• YOUR TASK: Extract all of the entries and give them again, word for word.

• INFORMATION PROVIDED:
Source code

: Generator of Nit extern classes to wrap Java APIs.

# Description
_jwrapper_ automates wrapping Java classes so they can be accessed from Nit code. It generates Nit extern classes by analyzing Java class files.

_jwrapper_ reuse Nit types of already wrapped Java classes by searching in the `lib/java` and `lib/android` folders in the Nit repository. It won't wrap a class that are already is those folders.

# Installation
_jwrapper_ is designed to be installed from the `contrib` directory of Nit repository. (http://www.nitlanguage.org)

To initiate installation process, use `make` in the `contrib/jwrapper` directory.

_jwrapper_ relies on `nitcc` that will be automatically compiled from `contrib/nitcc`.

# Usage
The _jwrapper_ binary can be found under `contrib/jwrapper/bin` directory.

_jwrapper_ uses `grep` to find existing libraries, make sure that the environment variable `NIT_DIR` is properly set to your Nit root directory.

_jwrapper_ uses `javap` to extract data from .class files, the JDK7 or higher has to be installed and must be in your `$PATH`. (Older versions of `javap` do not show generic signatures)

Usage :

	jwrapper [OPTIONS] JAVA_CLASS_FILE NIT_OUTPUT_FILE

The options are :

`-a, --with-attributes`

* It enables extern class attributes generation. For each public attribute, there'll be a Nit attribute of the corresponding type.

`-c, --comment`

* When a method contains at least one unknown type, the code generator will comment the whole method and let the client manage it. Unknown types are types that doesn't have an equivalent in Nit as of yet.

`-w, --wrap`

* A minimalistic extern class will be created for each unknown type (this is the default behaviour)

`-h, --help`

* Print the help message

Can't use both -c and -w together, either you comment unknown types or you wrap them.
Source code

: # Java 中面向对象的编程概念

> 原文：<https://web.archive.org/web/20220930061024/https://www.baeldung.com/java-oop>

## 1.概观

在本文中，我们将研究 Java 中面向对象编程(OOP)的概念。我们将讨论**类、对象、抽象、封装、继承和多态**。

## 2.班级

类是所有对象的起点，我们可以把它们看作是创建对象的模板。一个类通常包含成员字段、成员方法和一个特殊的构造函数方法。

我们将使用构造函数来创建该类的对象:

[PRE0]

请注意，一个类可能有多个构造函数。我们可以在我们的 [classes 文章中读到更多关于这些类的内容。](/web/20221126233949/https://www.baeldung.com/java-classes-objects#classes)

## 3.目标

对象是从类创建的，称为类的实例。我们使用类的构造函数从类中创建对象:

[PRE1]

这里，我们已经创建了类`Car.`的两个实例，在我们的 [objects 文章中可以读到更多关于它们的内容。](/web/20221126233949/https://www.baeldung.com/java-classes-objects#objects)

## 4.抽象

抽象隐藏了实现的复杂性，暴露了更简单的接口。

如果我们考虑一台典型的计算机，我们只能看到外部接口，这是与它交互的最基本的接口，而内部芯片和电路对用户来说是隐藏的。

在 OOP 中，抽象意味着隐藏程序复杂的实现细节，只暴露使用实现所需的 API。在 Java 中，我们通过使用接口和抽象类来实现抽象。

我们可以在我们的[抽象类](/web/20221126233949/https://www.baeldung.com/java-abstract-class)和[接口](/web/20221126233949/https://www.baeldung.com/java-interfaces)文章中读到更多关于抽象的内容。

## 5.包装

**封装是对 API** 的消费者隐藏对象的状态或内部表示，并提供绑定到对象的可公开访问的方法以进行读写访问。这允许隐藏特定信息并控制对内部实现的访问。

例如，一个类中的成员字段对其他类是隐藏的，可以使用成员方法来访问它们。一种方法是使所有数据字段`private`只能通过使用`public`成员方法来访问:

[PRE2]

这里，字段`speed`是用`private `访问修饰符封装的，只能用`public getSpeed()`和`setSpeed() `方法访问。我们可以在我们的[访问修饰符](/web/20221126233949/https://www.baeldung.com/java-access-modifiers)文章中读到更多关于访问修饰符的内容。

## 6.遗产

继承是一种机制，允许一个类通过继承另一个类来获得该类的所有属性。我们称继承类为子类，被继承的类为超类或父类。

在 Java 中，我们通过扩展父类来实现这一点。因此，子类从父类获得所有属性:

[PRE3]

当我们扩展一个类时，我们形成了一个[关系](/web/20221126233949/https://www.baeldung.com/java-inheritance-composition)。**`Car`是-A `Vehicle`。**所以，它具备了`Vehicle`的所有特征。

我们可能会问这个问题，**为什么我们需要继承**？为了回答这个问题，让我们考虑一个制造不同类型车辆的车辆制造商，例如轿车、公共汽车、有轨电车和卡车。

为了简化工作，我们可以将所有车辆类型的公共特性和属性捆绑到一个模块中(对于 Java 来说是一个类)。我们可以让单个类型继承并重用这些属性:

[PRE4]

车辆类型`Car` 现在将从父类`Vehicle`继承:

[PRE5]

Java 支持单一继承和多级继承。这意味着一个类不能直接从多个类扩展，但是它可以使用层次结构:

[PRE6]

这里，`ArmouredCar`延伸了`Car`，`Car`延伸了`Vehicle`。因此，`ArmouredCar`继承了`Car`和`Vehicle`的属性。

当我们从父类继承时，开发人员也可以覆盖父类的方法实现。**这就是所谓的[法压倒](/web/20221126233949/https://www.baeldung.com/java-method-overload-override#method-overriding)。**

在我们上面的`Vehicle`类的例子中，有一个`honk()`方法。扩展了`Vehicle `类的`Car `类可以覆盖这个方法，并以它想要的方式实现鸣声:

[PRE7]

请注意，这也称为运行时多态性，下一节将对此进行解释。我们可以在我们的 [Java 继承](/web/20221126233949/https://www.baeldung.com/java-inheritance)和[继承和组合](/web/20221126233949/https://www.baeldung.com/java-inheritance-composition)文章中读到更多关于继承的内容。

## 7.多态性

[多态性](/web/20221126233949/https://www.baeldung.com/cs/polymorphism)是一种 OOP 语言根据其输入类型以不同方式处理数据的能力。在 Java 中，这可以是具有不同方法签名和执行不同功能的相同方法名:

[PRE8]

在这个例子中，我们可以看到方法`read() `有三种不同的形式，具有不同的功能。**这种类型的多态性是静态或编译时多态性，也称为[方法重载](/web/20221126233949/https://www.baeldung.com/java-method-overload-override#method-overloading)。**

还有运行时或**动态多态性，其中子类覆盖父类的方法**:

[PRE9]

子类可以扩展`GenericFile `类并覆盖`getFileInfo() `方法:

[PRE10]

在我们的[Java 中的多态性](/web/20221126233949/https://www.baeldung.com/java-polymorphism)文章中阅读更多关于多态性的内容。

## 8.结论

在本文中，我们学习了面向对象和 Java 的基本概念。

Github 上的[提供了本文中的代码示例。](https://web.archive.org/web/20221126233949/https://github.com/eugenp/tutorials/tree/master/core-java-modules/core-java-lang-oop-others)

• ANSWER BOX:
Source code

: Generator of Nit extern classes to wrap Java APIs.

# Description
_jwrapper_ automates wrapping Java classes so they can be accessed from Nit code. It generates Nit extern classes by analyzing Java class files.

_jwrapper_ reuse Nit types of already wrapped Java classes by searching in the `lib/java` and `lib/android` folders in the Nit repository. It won't wrap a class that are already is those folders.

# Installation
_jwrapper_ is designed to be installed from the `contrib` directory of Nit repository. (http://www.nitlanguage.org)

To initiate installation process, use `make` in the `contrib/jwrapper` directory.

_jwrapper_ relies on `nitcc` that will be automatically compiled from `contrib/nitcc`.

# Usage
The _jwrapper_ binary can be found under `contrib/jwrapper/bin` directory.

_jwrapper_ uses `grep` to find existing libraries, make sure that the environment variable `NIT_DIR` is properly set to your Nit root directory.

_jwrapper_ uses `javap` to extract data from .class files, the JDK7 or higher has to be installed and must be in your `$PATH`. (Older versions of `javap` do not show generic signatures)

Usage :

	jwrapper [OPTIONS] JAVA_CLASS_FILE NIT_OUTPUT_FILE

The options are :

`-a, --with-attributes`

* It enables extern class attributes generation. For each public attribute, there'll be a Nit attribute of the corresponding type.

`-c, --comment`

* When a method contains at least one unknown type, the code generator will comment the whole method and let the client manage it. Unknown types are types that doesn't have an equivalent in Nit as of yet.

`-w, --wrap`

* A minimalistic extern class will be created for each unknown type (this is the default behaviour)

`-h, --help`

* Print the help message

Can't use both -c and -w together, either you comment unknown types or you wrap them.
Source code

: # Java 中面向对象的编程概念

> 原文：<https://web.archive.org/web/20220930061024/https://www.baeldung.com/java-oop>

## 1.概观

在本文中，我们将研究 Java 中面向对象编程(OOP)的概念。我们将讨论**类、对象、抽象、封装、继承和多态**。

## 2.班级

类是所有对象的起点，我们可以把它们看作是创建对象的模板。一个类通常包含成员字段、成员方法和一个特殊的构造函数方法。

我们将使用构造函数来创建该类的对象:

[PRE0]

请注意，一个类可能有多个构造函数。我们可以在我们的 [classes 文章中读到更多关于这些类的内容。](/web/20221126233949/https://www.baeldung.com/java-classes-objects#classes)

## 3.目标

对象是从类创建的，称为类的实例。我们使用类的构造函数从类中创建对象:

[PRE1]

这里，我们已经创建了类`Car.`的两个实例，在我们的 [objects 文章中可以读到更多关于它们的内容。](/web/20221126233949/https://www.baeldung.com/java-classes-objects#objects)

## 4.抽象

抽象隐藏了实现的复杂性，暴露了更简单的接口。

如果我们考虑一台典型的计算机，我们只能看到外部接口，这是与它交互的最基本的接口，而内部芯片和电路对用户来说是隐藏的。

在 OOP 中，抽象意味着隐藏程序复杂的实现细节，只暴露使用实现所需的 API。在 Java 中，我们通过使用接口和抽象类来实现抽象。

我们可以在我们的[抽象类](/web/20221126233949/https://www.baeldung.com/java-abstract-class)和[接口](/web/20221126233949/https://www.baeldung.com/java-interfaces)文章中读到更多关于抽象的内容。

## 5.包装

**封装是对 API** 的消费者隐藏对象的状态或内部表示，并提供绑定到对象的可公开访问的方法以进行读写访问。这允许隐藏特定信息并控制对内部实现的访问。

例如，一个类中的成员字段对其他类是隐藏的，可以使用成员方法来访问它们。一种方法是使所有数据字段`private`只能通过使用`public`成员方法来访问:

[PRE2]

这里，字段`speed`是用`private `访问修饰符封装的，只能用`public getSpeed()`和`setSpeed() `方法访问。我们可以在我们的[访问修饰符](/web/20221126233949/https://www.baeldung.com/java-access-modifiers)文章中读到更多关于访问修饰符的内容。

## 6.遗产

继承是一种机制，允许一个类通过继承另一个类来获得该类的所有属性。我们称继承类为子类，被继承的类为超类或父类。

在 Java 中，我们通过扩展父类来实现这一点。因此，子类从父类获得所有属性:

[PRE3]

当我们扩展一个类时，我们形成了一个[关系](/web/20221126233949/https://www.baeldung.com/java-inheritance-composition)。**`Car`是-A `Vehicle`。**所以，它具备了`Vehicle`的所有特征。

我们可能会问这个问题，**为什么我们需要继承**？为了回答这个问题，让我们考虑一个制造不同类型车辆的车辆制造商，例如轿车、公共汽车、有轨电车和卡车。

为了简化工作，我们可以将所有车辆类型的公共特性和属性捆绑到一个模块中(对于 Java 来说是一个类)。我们可以让单个类型继承并重用这些属性:

[PRE4]

车辆类型`Car` 现在将从父类`Vehicle`继承:

[PRE5]

Java 支持单一继承和多级继承。这意味着一个类不能直接从多个类扩展，但是它可以使用层次结构:

[PRE6]

这里，`ArmouredCar`延伸了`Car`，`Car`延伸了`Vehicle`。因此，`ArmouredCar`继承了`Car`和`Vehicle`的属性。

当我们从父类继承时，开发人员也可以覆盖父类的方法实现。**这就是所谓的[法压倒](/web/20221126233949/https://www.baeldung.com/java-method-overload-override#method-overriding)。**

在我们上面的`Vehicle`类的例子中，有一个`honk()`方法。扩展了`Vehicle `类的`Car `类可以覆盖这个方法，并以它想要的方式实现鸣声:

[PRE7]

请注意，这也称为运行时多态性，下一节将对此进行解释。我们可以在我们的 [Java 继承](/web/20221126233949/https://www.baeldung.com/java-inheritance)和[继承和组合](/web/20221126233949/https://www.baeldung.com/java-inheritance-composition)文章中读到更多关于继承的内容。

## 7.多态性

[多态性](/web/20221126233949/https://www.baeldung.com/cs/polymorphism)是一种 OOP 语言根据其输入类型以不同方式处理数据的能力。在 Java 中，这可以是具有不同方法签名和执行不同功能的相同方法名:

[PRE8]

在这个例子中，我们可以看到方法`read() `有三种不同的形式，具有不同的功能。**这种类型的多态性是静态或编译时多态性，也称为[方法重载](/web/20221126233949/https://www.baeldung.com/java-method-overload-override#method-overloading)。**

还有运行时或**动态多态性，其中子类覆盖父类的方法**:

[PRE9]

子类可以扩展`GenericFile `类并覆盖`getFileInfo() `方法:

[PRE10]

在我们的[Java 中的多态性](/web/20221126233949/https://www.baeldung.com/java-polymorphism)文章中阅读更多关于多态性的内容。

## 8.结论

在本文中，我们学习了面向对象和 Java 的基本概念。

Github 上的[提供了本文中的代码示例。](https://web.archive.org/web/20221126233949/https://github.com/eugenp/tutorials/tree/master/core-java-modules/core-java-lang-oop-others)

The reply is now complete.